EU calls for public feedback on European Business Wallet
 

The European Commission has issued a call for feedback on the EU Business Wallet, a digital identity wallet intended for “legal persons,” including companies, organizations and public administration.

The European Business Wallet is a key component in Europe’s plan to simplify doing business. The wallet’s purpose is to “drastically” reduce the regulatory and administrative burdens and remove barriers for companies in the European single market, the Commission explained earlier this year.

The EU Business Wallet will enable secure digital identification, data sharing and legally valid notifications across the EU, helping economic operators cut compliance costs. Built on the eIDAS regulation, the wallet is also designed to be interoperable with national systems and support cross-border business, according to the Commission.

The call for feedback lasts from May 15th to June 12th, 2025. The goal is to collect insights on specific challenges that could be solved by the wallet.

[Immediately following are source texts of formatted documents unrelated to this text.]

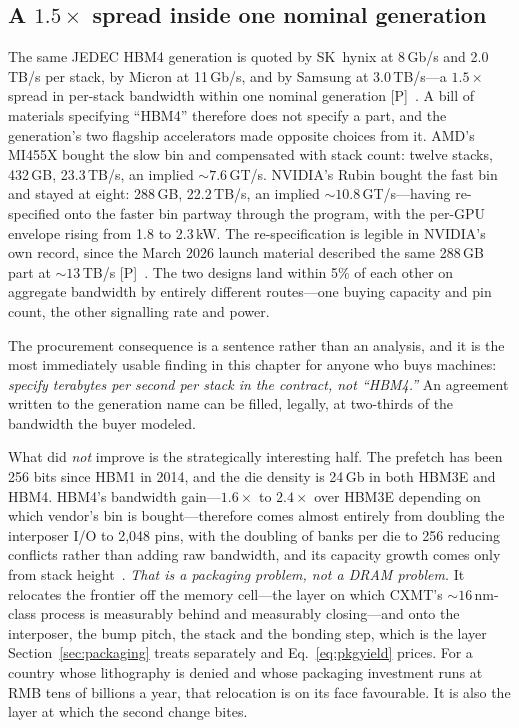 \subsection{A $1.5\times$ spread inside one nominal generation}

The same JEDEC HBM4 generation is quoted by SK~hynix at 8\,Gb/s and 2.0\,TB/s per stack, by Micron at 11\,Gb/s, and by Samsung at 3.0\,TB/s---a $1.5\times$ spread in per-stack bandwidth within one nominal generation [P]~\cite{hc2026-hbm4-spread}. A bill of materials specifying ``HBM4'' therefore does not specify a part, and the generation's two flagship accelerators made opposite choices from it. AMD's MI455X bought the slow bin and compensated with stack count: twelve stacks, 432\,GB, 23.3\,TB/s, an implied ${\sim}7.6$\,GT/s. NVIDIA's Rubin bought the fast bin and stayed at eight: 288\,GB, 22.2\,TB/s, an implied ${\sim}10.8$\,GT/s---having re-specified onto the faster bin partway through the program, with the per-GPU envelope rising from 1.8 to 2.3\,kW. The re-specification is legible in NVIDIA's own record, since the March 2026 launch material described the same 288\,GB part at ${\sim}13$\,TB/s [P]~\cite{nvidia-rubin-pod,vr200-power}. The two designs land within 5\% of each other on aggregate bandwidth by entirely different routes---one buying capacity and pin count, the other signalling rate and power.

The procurement consequence is a sentence rather than an analysis, and it is the most immediately usable finding in this chapter for anyone who buys machines: \emph{specify terabytes per second per stack in the contract, not ``HBM4.''} An agreement written to the generation name can be filled, legally, at two-thirds of the bandwidth the buyer modeled.

What did \emph{not} improve is the strategically interesting half. The prefetch has been 256 bits since HBM1 in 2014, and the die density is 24\,Gb in both HBM3E and HBM4. HBM4's bandwidth gain---$1.6\times$ to $2.4\times$ over HBM3E depending on which vendor's bin is bought---therefore comes almost entirely from doubling the interposer I/O to 2,048 pins, with the doubling of banks per die to 256 reducing conflicts rather than adding raw bandwidth, and its capacity growth comes only from stack height~\cite{hc2026-hbm4-spread}. \emph{That is a packaging problem, not a DRAM problem.} It relocates the frontier off the memory cell---the layer on which CXMT's ${\sim}16$\,nm-class process is measurably behind and measurably closing---and onto the interposer, the bump pitch, the stack and the bonding step, which is the layer Section~\ref{sec:packaging} treats separately and Eq.~\eqref{eq:pkgyield} prices. For a country whose lithography is denied and whose packaging investment runs at RMB tens of billions a year, that relocation is on its face favourable. It is also the layer at which the second change bites.

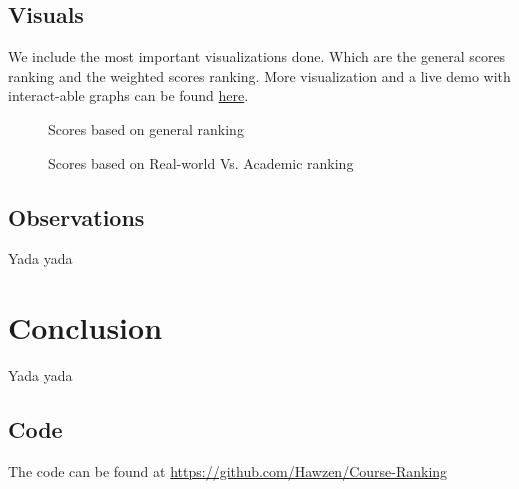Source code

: \documentclass[12pt,a4paper]{article}
\begin{document}
\subsection{Visuals}
We include the most important visualizations done. Which are the general scores ranking and the weighted scores ranking. More visualization and a live demo with interact-able graphs can be found \href{http://courses.hawzen.me}{here}.

\begin{figure}
    \centering
    \hskip-1.7cm 
    \caption{Scores based on general ranking}
    \label{fig:my_label}
\end{figure}

\begin{figure}
    \centering
    \caption{Scores based on Real-world Vs. Academic ranking}
    \label{fig:my_label}
\end{figure}

\clearpage

\subsection{Observations}
Yada yada

\section{Conclusion}
Yada yada

\subsection{Code}
The code can be found at \url{https://github.com/Hawzen/Course-Ranking}
\end{document}
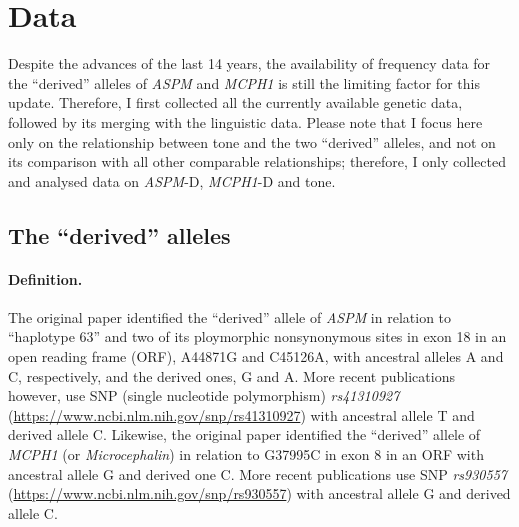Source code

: \documentclass[twoside,onecolumn]{article}
\begin{document}

\section{Data}

Despite the advances of the last 14 years, the availability of frequency data for the ``derived'' alleles of \textit{ASPM} and \textit{MCPH1} is still the limiting factor for this update.
Therefore, I first collected all the currently available genetic data, followed by its merging with the linguistic data.
Please note that I focus here only on the relationship between tone and the two ``derived'' alleles, and not on its comparison with all other comparable relationships; therefore, I only collected and analysed data on \textit{ASPM}-D, \textit{MCPH1}-D and tone.

\subsection{The ``derived'' alleles}

\paragraph{Definition.}
The original \citet[p. 1720]{mekelbobrov_aspm_2005} paper identified the ``derived'' allele of \textit{ASPM} in relation to ``haplotype 63'' and two of its ploymorphic nonsynonymous sites in exon 18 in an open reading frame (ORF), A44871G and C45126A, with ancestral alleles A and C, respectively, and the derived ones, G and A.
More recent publications however, use SNP (single nucleotide polymorphism) \textit{rs41310927} (\url{https://www.ncbi.nlm.nih.gov/snp/rs41310927}) with ancestral allele T and derived allele C.
Likewise, the original \citet[p. 1717]{evans_microcephalin_2005} paper identified the ``derived'' allele of \textit{MCPH1} (or \textit{Microcephalin}) in relation to G37995C in exon 8 in an ORF with ancestral allele G and derived one C.
More recent publications use SNP \textit{rs930557} (\url{https://www.ncbi.nlm.nih.gov/snp/rs930557}) with ancestral allele G and derived allele C.
\end{document}
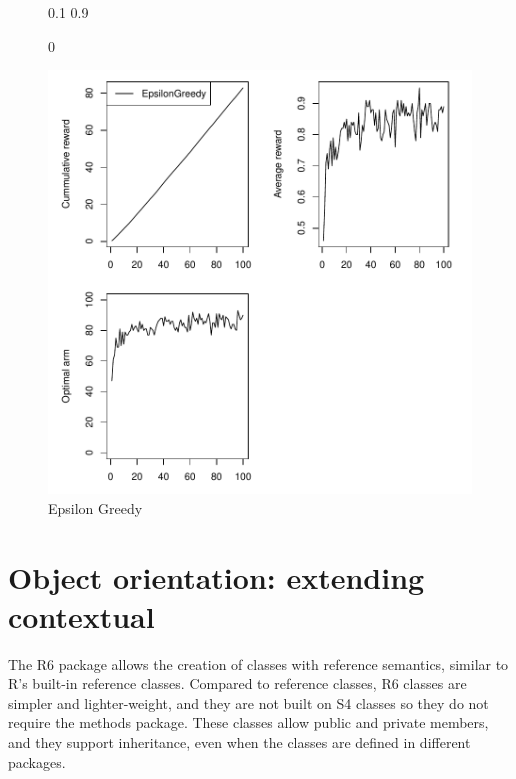 \documentclass[nojss]{jss}
\begin{document}
\begin{figure}
\begin{center}
\begin{Schunk}
\begin{Soutput}
     [,1] [,2]
[1,]  0.1  0.9
\end{Soutput}
\begin{Soutput}
[1] 0
\end{Soutput}
\end{Schunk}
\includegraphics{jss-fig1}
\end{center}
\caption{Epsilon Greedy}
\label{fig:one}
\end{figure}


\section{Object orientation: extending contextual}

The R6 package allows the creation of classes with reference semantics, similar to R's built-in reference classes. Compared to reference classes, R6 classes are simpler and lighter-weight, and they are not built on S4 classes so they do not require the methods package. These classes allow public and private members, and they support inheritance, even when the classes are defined in different packages.
\end{document}

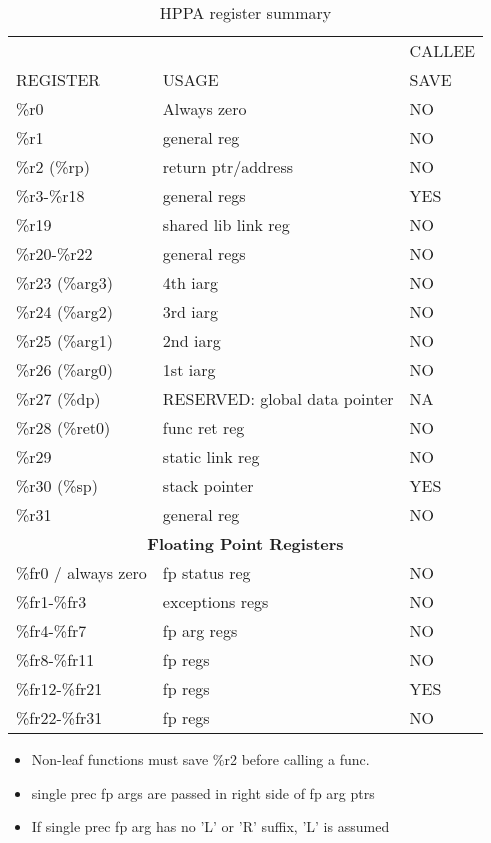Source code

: \documentclass[11pt]{article}
\begin{document}
\begin{table}[hbt]
\begin{center}
\begin{tabular}{||l|l|l||}\hline\hline
         &       & CALLEE\\
REGISTER & USAGE & SAVE\\\hline\hline
\%r0 & Always zero& NO \\\hline
\%r1 & general reg & NO \\\hline
\%r2 (\%rp) & return ptr/address & NO \\\hline
\%r3-\%r18 & general regs & YES \\\hline
\%r19      & shared lib link reg & NO \\\hline
\%r20-\%r22& general regs & NO \\\hline
\%r23 (\%arg3) & 4th iarg & NO  \\\hline
\%r24 (\%arg2) & 3rd iarg & NO  \\\hline
\%r25 (\%arg1) & 2nd iarg & NO  \\\hline
\%r26 (\%arg0) & 1st iarg & NO  \\\hline
\%r27 (\%dp)   & RESERVED: global data pointer & NA \\\hline
\%r28 (\%ret0)  & func ret reg & NO\\\hline
\%r29   & static link reg & NO\\\hline
\%r30 (\%sp)   & stack pointer & YES\\\hline
\%r31          & general reg & NO\\\hline\hline
\multicolumn{3}{||c||}{\bf Floating Point Registers} \\\hline\hline
\%fr0 / always zero   & fp status reg & NO  \\\hline
\%fr1-\%fr3  & exceptions regs & NO \\\hline
\%fr4-\%fr7  & fp arg regs & NO \\\hline
\%fr8-\%fr11 & fp regs     & NO \\\hline
\%fr12-\%fr21 & fp regs   & YES  \\\hline
\%fr22-\%fr31 & fp regs   & NO  \\\hline\hline
\end{tabular}
\end{center}
\caption{HPPA register summary\label{tab-hppa-iregs}}
\end{table}

\begin{itemize}
\item Non-leaf functions must save \%r2 before calling a func.
\item single prec fp args are passed in right side of fp arg ptrs
\item If single prec fp arg has no 'L' or 'R' suffix, 'L' is assumed
\end{itemize}
\end{document}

The feedback is part of a wider consultation on the EU Business Wallet that includes a study based on interviews with professionals, SMEs, industry and institutional stakeholders. The Commission is also planning a survey among stakeholders such as large corporations, SMEs, technology vendors and IT service providers, industry and professional associations, national and business registers and Chambers of Commerce, public administrations and other non-private bodies.

The consultation lasts from March to September 2025. Adoption is slated for the fourth quarter of 2025.

The feedback invitation highlights that current administrative procedures disproportionately affect small and medium enterprises (SMEs). Inefficiencies, regulatory burdens and different national rules are reducing competitiveness, slowing digital transformation and limiting the economic potential.

“Current processes are often inefficient leading to a near 2 trillion euros (US$2.2 trillion) loss in annual global economic value from lost productivity and revenue opportunities,” the document states.

Companies are already seizing the opportunity to build business identities.

The EU Digital Identity Wallet Consortium (EWC) has been running one of the EU Digital Identity (EUDI) wallet’s large-scale pilots, focusing on developing use cases for travel, payments and organizational digital identity. Earlier in May, European startup Duna announced a 10.7 million euro ($12.1 million) seed round.

The B2B ecosystem might be even bigger than payments, according to Esther Makaay, vice president of Digital Identity at identity verification company Signicat. However, many governments still have a learning curve ahead of them when it comes to organizational identity.